■ EXERCISE PROMPT:
A complete, exact copy of the records below is the required result.
#### MATERIAL TO PROCESS
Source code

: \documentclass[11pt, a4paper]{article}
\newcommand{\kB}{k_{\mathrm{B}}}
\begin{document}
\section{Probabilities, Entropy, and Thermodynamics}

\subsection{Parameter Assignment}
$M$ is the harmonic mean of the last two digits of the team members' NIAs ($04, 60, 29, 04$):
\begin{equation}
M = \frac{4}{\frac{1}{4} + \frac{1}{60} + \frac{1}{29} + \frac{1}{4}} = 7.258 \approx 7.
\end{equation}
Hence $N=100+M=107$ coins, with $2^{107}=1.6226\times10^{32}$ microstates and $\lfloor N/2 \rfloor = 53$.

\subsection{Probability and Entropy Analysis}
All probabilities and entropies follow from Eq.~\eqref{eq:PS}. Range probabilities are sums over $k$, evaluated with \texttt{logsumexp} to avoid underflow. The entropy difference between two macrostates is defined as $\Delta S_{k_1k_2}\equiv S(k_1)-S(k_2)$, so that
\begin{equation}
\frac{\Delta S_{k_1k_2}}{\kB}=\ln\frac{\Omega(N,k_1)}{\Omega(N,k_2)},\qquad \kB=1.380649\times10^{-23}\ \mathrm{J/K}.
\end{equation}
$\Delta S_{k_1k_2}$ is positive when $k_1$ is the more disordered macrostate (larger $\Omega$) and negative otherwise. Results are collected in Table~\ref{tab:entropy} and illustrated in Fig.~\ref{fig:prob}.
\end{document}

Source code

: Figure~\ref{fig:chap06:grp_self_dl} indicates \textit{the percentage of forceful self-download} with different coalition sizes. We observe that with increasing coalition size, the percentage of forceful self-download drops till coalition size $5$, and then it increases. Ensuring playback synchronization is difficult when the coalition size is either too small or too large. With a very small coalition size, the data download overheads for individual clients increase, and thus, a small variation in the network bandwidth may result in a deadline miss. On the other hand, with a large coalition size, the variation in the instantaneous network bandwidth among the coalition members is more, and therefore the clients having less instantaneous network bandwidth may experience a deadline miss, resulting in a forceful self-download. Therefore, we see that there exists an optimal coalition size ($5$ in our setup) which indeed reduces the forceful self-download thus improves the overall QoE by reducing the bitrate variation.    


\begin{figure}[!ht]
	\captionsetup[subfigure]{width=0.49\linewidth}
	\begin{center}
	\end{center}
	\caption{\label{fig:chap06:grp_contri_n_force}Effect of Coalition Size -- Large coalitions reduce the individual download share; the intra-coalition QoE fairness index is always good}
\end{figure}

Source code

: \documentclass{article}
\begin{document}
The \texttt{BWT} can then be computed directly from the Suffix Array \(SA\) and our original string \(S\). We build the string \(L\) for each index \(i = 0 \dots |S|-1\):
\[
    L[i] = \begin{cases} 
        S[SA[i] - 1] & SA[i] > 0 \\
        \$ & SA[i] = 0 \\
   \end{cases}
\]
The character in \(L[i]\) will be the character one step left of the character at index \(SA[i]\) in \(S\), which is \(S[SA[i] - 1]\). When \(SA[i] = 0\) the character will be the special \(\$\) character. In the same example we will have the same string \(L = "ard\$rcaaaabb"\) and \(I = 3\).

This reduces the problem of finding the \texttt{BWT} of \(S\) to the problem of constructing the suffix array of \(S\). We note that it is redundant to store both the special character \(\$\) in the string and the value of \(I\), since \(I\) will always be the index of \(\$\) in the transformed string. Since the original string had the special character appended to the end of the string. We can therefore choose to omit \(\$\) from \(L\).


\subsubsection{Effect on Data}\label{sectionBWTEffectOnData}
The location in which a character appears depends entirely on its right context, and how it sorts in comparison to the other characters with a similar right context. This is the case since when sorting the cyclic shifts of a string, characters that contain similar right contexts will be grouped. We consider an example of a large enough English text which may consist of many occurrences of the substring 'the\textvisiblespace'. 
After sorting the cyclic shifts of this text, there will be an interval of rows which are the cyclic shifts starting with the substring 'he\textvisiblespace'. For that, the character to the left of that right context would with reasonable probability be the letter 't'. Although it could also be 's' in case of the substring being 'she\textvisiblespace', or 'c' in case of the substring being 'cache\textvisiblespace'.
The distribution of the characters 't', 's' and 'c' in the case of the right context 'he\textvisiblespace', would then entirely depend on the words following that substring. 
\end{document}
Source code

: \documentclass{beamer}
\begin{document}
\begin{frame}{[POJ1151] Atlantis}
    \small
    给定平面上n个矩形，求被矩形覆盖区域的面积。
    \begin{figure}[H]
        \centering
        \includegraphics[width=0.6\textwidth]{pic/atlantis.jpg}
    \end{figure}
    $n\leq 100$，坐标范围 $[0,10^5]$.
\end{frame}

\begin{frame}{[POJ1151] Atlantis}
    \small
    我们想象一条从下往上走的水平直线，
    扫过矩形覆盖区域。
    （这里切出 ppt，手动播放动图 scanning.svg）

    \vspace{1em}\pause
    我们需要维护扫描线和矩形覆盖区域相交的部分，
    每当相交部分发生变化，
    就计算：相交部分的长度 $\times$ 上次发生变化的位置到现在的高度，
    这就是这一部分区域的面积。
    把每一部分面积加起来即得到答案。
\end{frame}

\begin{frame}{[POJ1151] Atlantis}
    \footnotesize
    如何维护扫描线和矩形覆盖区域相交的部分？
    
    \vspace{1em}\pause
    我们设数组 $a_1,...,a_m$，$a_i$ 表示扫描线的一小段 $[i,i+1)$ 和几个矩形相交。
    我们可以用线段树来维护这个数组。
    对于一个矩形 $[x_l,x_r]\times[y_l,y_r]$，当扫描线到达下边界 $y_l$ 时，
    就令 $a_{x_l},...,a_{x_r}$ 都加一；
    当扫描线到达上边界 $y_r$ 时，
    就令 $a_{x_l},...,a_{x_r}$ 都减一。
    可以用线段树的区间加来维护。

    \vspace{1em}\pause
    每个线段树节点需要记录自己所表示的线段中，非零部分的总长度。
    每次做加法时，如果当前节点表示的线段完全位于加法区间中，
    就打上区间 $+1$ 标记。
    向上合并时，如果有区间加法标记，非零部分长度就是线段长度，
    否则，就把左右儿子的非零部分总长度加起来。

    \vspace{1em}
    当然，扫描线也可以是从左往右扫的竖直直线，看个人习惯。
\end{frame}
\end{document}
########
■ PROBLEM SOLUTION:
Source code

: \documentclass[11pt, a4paper]{article}
\newcommand{\kB}{k_{\mathrm{B}}}
\begin{document}
\section{Probabilities, Entropy, and Thermodynamics}

\subsection{Parameter Assignment}
$M$ is the harmonic mean of the last two digits of the team members' NIAs ($04, 60, 29, 04$):
\begin{equation}
M = \frac{4}{\frac{1}{4} + \frac{1}{60} + \frac{1}{29} + \frac{1}{4}} = 7.258 \approx 7.
\end{equation}
Hence $N=100+M=107$ coins, with $2^{107}=1.6226\times10^{32}$ microstates and $\lfloor N/2 \rfloor = 53$.

\subsection{Probability and Entropy Analysis}
All probabilities and entropies follow from Eq.~\eqref{eq:PS}. Range probabilities are sums over $k$, evaluated with \texttt{logsumexp} to avoid underflow. The entropy difference between two macrostates is defined as $\Delta S_{k_1k_2}\equiv S(k_1)-S(k_2)$, so that
\begin{equation}
\frac{\Delta S_{k_1k_2}}{\kB}=\ln\frac{\Omega(N,k_1)}{\Omega(N,k_2)},\qquad \kB=1.380649\times10^{-23}\ \mathrm{J/K}.
\end{equation}
$\Delta S_{k_1k_2}$ is positive when $k_1$ is the more disordered macrostate (larger $\Omega$) and negative otherwise. Results are collected in Table~\ref{tab:entropy} and illustrated in Fig.~\ref{fig:prob}.
\end{document}

Source code

: Figure~\ref{fig:chap06:grp_self_dl} indicates \textit{the percentage of forceful self-download} with different coalition sizes. We observe that with increasing coalition size, the percentage of forceful self-download drops till coalition size $5$, and then it increases. Ensuring playback synchronization is difficult when the coalition size is either too small or too large. With a very small coalition size, the data download overheads for individual clients increase, and thus, a small variation in the network bandwidth may result in a deadline miss. On the other hand, with a large coalition size, the variation in the instantaneous network bandwidth among the coalition members is more, and therefore the clients having less instantaneous network bandwidth may experience a deadline miss, resulting in a forceful self-download. Therefore, we see that there exists an optimal coalition size ($5$ in our setup) which indeed reduces the forceful self-download thus improves the overall QoE by reducing the bitrate variation.    


\begin{figure}[!ht]
	\captionsetup[subfigure]{width=0.49\linewidth}
	\begin{center}
	\end{center}
	\caption{\label{fig:chap06:grp_contri_n_force}Effect of Coalition Size -- Large coalitions reduce the individual download share; the intra-coalition QoE fairness index is always good}
\end{figure}

Source code

: \documentclass{article}
\begin{document}
The \texttt{BWT} can then be computed directly from the Suffix Array \(SA\) and our original string \(S\). We build the string \(L\) for each index \(i = 0 \dots |S|-1\):
\[
    L[i] = \begin{cases} 
        S[SA[i] - 1] & SA[i] > 0 \\
        \$ & SA[i] = 0 \\
   \end{cases}
\]
The character in \(L[i]\) will be the character one step left of the character at index \(SA[i]\) in \(S\), which is \(S[SA[i] - 1]\). When \(SA[i] = 0\) the character will be the special \(\$\) character. In the same example we will have the same string \(L = "ard\$rcaaaabb"\) and \(I = 3\).

This reduces the problem of finding the \texttt{BWT} of \(S\) to the problem of constructing the suffix array of \(S\). We note that it is redundant to store both the special character \(\$\) in the string and the value of \(I\), since \(I\) will always be the index of \(\$\) in the transformed string. Since the original string had the special character appended to the end of the string. We can therefore choose to omit \(\$\) from \(L\).


\subsubsection{Effect on Data}\label{sectionBWTEffectOnData}
The location in which a character appears depends entirely on its right context, and how it sorts in comparison to the other characters with a similar right context. This is the case since when sorting the cyclic shifts of a string, characters that contain similar right contexts will be grouped. We consider an example of a large enough English text which may consist of many occurrences of the substring 'the\textvisiblespace'. 
After sorting the cyclic shifts of this text, there will be an interval of rows which are the cyclic shifts starting with the substring 'he\textvisiblespace'. For that, the character to the left of that right context would with reasonable probability be the letter 't'. Although it could also be 's' in case of the substring being 'she\textvisiblespace', or 'c' in case of the substring being 'cache\textvisiblespace'.
The distribution of the characters 't', 's' and 'c' in the case of the right context 'he\textvisiblespace', would then entirely depend on the words following that substring. 
\end{document}
Source code

: \documentclass{beamer}
\begin{document}
\begin{frame}{[POJ1151] Atlantis}
    \small
    给定平面上n个矩形，求被矩形覆盖区域的面积。
    \begin{figure}[H]
        \centering
        \includegraphics[width=0.6\textwidth]{pic/atlantis.jpg}
    \end{figure}
    $n\leq 100$，坐标范围 $[0,10^5]$.
\end{frame}

\begin{frame}{[POJ1151] Atlantis}
    \small
    我们想象一条从下往上走的水平直线，
    扫过矩形覆盖区域。
    （这里切出 ppt，手动播放动图 scanning.svg）

    \vspace{1em}\pause
    我们需要维护扫描线和矩形覆盖区域相交的部分，
    每当相交部分发生变化，
    就计算：相交部分的长度 $\times$ 上次发生变化的位置到现在的高度，
    这就是这一部分区域的面积。
    把每一部分面积加起来即得到答案。
\end{frame}

\begin{frame}{[POJ1151] Atlantis}
    \footnotesize
    如何维护扫描线和矩形覆盖区域相交的部分？
    
    \vspace{1em}\pause
    我们设数组 $a_1,...,a_m$，$a_i$ 表示扫描线的一小段 $[i,i+1)$ 和几个矩形相交。
    我们可以用线段树来维护这个数组。
    对于一个矩形 $[x_l,x_r]\times[y_l,y_r]$，当扫描线到达下边界 $y_l$ 时，
    就令 $a_{x_l},...,a_{x_r}$ 都加一；
    当扫描线到达上边界 $y_r$ 时，
    就令 $a_{x_l},...,a_{x_r}$ 都减一。
    可以用线段树的区间加来维护。

    \vspace{1em}\pause
    每个线段树节点需要记录自己所表示的线段中，非零部分的总长度。
    每次做加法时，如果当前节点表示的线段完全位于加法区间中，
    就打上区间 $+1$ 标记。
    向上合并时，如果有区间加法标记，非零部分长度就是线段长度，
    否则，就把左右儿子的非零部分总长度加起来。

    \vspace{1em}
    当然，扫描线也可以是从左往右扫的竖直直线，看个人习惯。
\end{frame}
\end{document}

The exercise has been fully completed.